Así pues, Grace paseó sola por los soleados bosques hasta que descubrió que, si proponía como objetivo del paseo un mausoleo del siglo XVIII, una granja lechera de estilo oriental, un pozo de los deseos, la gruta de un ermitaño o una casita de campo cubierta de adornos, él la acompañaría. Charles-Edouard caminaba a grandes y veloces zancadas, a menudo echaba a correr, cogiéndola de la mano y arrastrándola consigo. «Il neige des plumes de tourterelles», cantaba.

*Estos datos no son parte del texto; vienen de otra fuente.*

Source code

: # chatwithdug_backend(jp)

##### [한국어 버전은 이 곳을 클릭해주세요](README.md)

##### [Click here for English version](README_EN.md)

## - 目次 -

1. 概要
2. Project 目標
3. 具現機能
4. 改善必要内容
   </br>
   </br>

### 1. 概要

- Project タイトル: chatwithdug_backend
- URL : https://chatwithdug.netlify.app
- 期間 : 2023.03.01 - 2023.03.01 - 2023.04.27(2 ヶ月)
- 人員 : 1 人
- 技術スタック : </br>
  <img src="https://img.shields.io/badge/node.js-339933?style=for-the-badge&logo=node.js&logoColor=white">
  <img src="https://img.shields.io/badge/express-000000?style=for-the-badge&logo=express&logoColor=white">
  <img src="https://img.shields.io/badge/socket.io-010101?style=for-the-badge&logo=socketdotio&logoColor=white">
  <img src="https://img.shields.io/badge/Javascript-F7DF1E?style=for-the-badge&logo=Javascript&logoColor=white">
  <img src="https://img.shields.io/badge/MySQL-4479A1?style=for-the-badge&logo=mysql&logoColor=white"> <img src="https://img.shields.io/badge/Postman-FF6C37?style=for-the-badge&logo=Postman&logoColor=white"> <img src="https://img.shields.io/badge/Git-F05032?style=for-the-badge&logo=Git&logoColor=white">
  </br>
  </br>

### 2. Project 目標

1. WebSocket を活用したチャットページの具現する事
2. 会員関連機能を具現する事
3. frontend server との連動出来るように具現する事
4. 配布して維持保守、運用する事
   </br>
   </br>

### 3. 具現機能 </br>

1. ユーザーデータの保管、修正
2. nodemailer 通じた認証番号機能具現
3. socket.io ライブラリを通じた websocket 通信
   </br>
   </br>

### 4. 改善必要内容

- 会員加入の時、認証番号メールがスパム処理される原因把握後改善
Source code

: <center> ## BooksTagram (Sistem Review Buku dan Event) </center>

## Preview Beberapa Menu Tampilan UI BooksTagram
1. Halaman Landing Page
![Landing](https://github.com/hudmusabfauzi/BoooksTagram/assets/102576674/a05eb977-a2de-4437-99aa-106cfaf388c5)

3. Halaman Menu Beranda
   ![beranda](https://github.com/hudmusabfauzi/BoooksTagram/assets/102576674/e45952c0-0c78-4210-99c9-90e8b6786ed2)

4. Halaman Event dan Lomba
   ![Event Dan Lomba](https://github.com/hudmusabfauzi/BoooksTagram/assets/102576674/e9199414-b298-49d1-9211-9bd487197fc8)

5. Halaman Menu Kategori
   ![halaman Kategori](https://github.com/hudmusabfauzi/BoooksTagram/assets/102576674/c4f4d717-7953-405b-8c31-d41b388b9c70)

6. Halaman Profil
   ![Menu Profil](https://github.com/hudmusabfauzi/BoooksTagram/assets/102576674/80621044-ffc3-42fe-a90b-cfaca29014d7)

La propiedad de su padre abundaba en caprichos arquitectónicos, había más que suficientes para durarles toda la estancia. ¿De qué hablaban todo el día? Ella nunca fue capaz de recordarlo. Charles-Edouard cantaba su cancioncillas, contaba sus chistecillos y disertaba durante horas acerca de los objetos que encontraba bajo las fundas. A partir de entonces, nombres como Carlin, Cressent, Thomire, Reisener y Gouthière le recordarían siempre su luna de miel. Su habitación pasó de ser el aburrido dormitorio de una casa de campo a ser un rincón de la Wallace Collection. Pero él apenas habló de sí mismo. Ni de su familia, ni de su vida en París, ni de lo que harían al terminar la guerra. Dos semanas después de la boda se marchó de Inglaterra y regresó a El Cairo.

Grace no tardó en darse cuenta de que esperaba un hijo. Cuando empezaron los bombardeos, sir Conrad la mandó a Bunbury, y allí, en un dormitorio lleno de obras de arte reunidas por su padre, Sigismond de Valhubert abrió los ojos al mundo, bajo la pacífica y estúpida mirada de un archiduque austriaco.